» **Try it**: From the listing below, output only the lines starting at the line that has "## 6. Knowledge Base Sources" and ending at the line that has "A Minesweeper Clone written in Java", exactly as they appear, ends included.

» **Data supplied**:
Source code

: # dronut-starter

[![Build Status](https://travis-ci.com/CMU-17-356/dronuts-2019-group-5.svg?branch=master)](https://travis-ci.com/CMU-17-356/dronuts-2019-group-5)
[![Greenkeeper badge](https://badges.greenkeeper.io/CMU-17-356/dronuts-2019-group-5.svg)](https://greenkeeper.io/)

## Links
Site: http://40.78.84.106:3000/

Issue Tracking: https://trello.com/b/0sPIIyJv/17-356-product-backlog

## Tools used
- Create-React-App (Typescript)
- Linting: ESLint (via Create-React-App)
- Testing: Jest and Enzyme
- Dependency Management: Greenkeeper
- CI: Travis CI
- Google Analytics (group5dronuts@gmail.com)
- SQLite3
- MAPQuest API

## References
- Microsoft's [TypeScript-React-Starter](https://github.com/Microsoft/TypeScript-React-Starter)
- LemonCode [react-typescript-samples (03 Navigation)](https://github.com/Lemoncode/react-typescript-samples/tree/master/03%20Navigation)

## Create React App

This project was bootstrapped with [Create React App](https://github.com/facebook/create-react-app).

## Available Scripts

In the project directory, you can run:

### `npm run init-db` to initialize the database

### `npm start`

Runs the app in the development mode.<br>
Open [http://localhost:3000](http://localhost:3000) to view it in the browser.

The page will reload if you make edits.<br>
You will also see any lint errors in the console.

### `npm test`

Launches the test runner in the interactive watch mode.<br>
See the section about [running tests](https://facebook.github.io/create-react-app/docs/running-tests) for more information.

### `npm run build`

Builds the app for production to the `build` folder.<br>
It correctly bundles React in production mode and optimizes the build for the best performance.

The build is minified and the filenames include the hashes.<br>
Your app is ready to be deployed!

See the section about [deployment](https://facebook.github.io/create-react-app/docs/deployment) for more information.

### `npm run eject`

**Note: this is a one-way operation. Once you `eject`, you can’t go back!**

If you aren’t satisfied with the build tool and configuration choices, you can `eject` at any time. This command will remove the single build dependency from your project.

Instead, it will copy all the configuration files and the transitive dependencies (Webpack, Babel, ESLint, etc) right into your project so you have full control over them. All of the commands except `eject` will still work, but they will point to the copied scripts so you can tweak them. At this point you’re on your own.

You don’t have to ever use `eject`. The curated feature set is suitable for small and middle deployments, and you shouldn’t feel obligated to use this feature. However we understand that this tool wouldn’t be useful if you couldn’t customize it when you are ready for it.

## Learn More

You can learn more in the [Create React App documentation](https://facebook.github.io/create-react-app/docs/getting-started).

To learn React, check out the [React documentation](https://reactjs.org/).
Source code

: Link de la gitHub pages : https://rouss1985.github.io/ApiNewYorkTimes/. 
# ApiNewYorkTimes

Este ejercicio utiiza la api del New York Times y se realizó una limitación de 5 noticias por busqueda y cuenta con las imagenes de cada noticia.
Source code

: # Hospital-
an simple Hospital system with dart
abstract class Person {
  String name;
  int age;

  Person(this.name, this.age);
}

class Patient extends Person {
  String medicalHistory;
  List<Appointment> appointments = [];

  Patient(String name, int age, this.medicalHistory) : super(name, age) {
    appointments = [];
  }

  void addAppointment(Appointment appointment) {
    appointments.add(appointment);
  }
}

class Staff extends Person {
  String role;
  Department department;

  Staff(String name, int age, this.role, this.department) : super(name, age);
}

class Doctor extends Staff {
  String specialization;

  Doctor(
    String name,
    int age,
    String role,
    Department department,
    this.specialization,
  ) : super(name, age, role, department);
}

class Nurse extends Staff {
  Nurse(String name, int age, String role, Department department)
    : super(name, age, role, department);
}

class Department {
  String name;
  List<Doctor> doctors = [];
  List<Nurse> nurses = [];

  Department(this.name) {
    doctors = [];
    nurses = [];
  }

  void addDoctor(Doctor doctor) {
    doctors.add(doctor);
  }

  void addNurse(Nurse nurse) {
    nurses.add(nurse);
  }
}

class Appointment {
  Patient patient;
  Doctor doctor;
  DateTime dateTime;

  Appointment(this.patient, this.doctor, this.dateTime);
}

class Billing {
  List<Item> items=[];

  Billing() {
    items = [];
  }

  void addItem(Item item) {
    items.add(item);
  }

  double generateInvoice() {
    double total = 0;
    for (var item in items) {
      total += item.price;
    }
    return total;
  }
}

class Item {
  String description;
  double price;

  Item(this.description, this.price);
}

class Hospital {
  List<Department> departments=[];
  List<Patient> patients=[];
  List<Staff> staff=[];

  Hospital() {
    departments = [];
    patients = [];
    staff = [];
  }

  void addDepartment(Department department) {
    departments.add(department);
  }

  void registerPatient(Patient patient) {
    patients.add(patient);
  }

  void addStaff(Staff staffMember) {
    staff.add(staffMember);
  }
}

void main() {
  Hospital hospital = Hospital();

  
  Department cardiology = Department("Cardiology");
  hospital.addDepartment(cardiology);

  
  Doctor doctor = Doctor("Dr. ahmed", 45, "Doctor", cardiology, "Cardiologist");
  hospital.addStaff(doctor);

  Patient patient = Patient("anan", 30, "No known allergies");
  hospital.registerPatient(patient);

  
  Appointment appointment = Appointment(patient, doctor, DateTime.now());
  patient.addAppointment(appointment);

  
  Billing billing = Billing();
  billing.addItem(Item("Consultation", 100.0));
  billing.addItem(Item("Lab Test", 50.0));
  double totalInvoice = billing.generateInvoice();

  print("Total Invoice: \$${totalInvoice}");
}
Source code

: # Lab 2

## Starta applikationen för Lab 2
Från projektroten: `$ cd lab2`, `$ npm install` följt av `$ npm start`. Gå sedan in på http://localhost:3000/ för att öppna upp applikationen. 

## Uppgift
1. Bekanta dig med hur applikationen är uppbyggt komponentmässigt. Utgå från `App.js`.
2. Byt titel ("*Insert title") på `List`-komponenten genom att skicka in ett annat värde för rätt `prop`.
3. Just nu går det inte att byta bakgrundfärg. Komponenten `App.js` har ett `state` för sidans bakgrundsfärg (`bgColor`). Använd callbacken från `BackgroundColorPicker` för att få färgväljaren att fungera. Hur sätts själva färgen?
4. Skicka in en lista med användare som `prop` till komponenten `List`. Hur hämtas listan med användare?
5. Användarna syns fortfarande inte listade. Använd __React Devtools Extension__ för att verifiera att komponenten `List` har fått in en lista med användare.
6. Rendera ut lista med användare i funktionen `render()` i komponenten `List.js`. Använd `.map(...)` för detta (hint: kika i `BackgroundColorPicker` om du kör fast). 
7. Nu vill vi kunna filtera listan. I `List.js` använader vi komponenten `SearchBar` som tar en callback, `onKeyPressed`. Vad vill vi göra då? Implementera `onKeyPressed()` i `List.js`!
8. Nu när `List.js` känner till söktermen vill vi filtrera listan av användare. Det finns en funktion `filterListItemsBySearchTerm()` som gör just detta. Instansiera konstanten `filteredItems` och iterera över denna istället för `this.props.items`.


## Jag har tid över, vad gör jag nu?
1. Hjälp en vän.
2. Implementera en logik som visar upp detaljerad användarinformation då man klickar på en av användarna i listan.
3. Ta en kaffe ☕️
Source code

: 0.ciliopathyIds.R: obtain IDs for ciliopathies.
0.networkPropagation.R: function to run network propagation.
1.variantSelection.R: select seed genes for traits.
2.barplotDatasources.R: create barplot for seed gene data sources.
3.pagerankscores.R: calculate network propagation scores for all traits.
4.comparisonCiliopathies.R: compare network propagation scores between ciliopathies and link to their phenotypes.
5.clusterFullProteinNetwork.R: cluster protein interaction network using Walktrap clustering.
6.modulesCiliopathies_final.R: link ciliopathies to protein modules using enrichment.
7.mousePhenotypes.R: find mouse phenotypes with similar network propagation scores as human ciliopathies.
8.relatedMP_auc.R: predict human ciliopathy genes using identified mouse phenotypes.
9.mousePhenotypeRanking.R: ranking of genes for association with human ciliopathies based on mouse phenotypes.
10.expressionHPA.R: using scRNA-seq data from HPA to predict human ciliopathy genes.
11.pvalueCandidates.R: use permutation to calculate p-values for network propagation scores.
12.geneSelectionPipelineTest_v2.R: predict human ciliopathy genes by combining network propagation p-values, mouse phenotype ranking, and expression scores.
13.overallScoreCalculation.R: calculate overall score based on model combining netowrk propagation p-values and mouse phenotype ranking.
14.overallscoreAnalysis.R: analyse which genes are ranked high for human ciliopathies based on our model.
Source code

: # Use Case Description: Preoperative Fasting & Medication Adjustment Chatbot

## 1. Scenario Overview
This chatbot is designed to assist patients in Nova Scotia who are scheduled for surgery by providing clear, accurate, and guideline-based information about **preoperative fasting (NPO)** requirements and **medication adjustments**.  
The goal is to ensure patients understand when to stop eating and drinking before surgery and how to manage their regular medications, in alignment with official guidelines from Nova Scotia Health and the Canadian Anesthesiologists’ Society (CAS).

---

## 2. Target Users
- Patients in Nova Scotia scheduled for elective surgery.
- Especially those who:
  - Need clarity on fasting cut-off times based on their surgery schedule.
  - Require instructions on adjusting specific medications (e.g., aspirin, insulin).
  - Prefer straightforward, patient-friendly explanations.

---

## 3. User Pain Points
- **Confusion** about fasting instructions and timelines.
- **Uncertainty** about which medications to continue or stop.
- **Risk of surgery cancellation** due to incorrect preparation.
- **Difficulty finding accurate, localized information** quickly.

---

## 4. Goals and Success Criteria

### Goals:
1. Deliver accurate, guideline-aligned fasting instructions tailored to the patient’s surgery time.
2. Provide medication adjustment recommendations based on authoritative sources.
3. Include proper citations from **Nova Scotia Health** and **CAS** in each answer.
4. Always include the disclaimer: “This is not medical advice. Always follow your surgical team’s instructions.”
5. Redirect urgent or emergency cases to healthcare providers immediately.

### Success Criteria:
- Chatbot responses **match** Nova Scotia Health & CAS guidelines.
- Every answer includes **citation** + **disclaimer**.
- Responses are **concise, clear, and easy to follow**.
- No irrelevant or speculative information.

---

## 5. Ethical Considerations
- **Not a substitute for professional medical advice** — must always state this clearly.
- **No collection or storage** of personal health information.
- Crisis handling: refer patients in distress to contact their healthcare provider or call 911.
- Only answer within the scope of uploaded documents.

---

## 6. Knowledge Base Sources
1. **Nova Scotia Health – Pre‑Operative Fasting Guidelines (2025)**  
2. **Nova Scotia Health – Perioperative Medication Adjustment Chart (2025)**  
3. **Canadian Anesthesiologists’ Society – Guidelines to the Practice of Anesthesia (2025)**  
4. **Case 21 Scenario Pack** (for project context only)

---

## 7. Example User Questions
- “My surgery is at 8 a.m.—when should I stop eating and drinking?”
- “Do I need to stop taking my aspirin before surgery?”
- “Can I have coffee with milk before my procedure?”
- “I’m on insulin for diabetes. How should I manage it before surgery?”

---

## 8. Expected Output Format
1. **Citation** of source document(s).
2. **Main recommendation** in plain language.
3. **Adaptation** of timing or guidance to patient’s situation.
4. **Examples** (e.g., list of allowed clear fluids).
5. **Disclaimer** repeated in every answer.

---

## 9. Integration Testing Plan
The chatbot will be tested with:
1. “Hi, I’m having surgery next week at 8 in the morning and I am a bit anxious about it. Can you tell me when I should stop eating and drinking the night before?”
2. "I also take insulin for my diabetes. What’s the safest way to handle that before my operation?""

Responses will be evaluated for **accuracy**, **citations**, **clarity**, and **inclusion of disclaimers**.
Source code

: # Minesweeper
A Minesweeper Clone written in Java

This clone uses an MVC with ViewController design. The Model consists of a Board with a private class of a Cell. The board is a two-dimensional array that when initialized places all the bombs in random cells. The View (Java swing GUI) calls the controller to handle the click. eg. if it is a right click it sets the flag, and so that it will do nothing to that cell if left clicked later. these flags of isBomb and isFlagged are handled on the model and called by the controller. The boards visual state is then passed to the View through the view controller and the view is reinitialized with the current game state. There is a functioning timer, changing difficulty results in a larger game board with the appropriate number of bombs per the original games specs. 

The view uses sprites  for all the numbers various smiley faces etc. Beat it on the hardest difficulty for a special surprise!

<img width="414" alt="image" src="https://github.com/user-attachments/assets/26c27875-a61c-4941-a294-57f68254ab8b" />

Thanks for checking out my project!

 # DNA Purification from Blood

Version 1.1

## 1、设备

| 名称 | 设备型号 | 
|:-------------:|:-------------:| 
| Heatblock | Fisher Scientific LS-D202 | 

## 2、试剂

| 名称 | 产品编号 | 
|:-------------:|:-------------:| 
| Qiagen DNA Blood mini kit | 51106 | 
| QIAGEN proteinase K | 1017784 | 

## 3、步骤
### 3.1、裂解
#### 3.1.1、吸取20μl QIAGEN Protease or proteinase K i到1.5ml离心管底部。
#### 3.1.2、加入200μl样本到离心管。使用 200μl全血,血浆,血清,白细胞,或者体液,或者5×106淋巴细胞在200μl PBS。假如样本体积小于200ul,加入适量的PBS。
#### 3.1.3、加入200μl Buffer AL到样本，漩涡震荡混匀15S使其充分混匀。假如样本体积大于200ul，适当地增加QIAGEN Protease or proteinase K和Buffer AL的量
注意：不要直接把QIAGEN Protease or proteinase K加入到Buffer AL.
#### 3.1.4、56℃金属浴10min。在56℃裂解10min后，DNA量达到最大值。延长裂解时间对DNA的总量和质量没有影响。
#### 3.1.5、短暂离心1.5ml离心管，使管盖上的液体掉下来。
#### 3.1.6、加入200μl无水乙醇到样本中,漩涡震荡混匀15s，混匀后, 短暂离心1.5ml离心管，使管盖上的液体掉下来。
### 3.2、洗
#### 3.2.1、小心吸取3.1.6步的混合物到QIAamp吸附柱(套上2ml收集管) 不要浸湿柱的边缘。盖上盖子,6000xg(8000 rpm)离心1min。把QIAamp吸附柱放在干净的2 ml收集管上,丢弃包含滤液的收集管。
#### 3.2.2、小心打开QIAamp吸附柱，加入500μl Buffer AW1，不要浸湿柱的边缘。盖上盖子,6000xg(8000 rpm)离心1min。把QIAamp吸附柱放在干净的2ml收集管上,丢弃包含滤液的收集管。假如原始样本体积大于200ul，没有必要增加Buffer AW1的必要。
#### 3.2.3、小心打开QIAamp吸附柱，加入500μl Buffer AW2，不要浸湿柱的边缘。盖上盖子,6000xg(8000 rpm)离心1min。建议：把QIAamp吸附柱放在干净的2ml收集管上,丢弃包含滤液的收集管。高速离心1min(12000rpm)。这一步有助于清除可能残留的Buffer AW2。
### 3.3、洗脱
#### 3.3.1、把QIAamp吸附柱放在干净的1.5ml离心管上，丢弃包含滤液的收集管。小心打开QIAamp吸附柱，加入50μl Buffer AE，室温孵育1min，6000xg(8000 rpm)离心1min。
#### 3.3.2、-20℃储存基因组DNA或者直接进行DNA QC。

» **Solution**:
## 6. Knowledge Base Sources
1. **Nova Scotia Health – Pre‑Operative Fasting Guidelines (2025)**  
2. **Nova Scotia Health – Perioperative Medication Adjustment Chart (2025)**  
3. **Canadian Anesthesiologists’ Society – Guidelines to the Practice of Anesthesia (2025)**  
4. **Case 21 Scenario Pack** (for project context only)

---

## 7. Example User Questions
- “My surgery is at 8 a.m.—when should I stop eating and drinking?”
- “Do I need to stop taking my aspirin before surgery?”
- “Can I have coffee with milk before my procedure?”
- “I’m on insulin for diabetes. How should I manage it before surgery?”

---

## 8. Expected Output Format
1. **Citation** of source document(s).
2. **Main recommendation** in plain language.
3. **Adaptation** of timing or guidance to patient’s situation.
4. **Examples** (e.g., list of allowed clear fluids).
5. **Disclaimer** repeated in every answer.

---

## 9. Integration Testing Plan
The chatbot will be tested with:
1. “Hi, I’m having surgery next week at 8 in the morning and I am a bit anxious about it. Can you tell me when I should stop eating and drinking the night before?”
2. "I also take insulin for my diabetes. What’s the safest way to handle that before my operation?""

Responses will be evaluated for **accuracy**, **citations**, **clarity**, and **inclusion of disclaimers**.
Source code

: # Minesweeper
A Minesweeper Clone written in Java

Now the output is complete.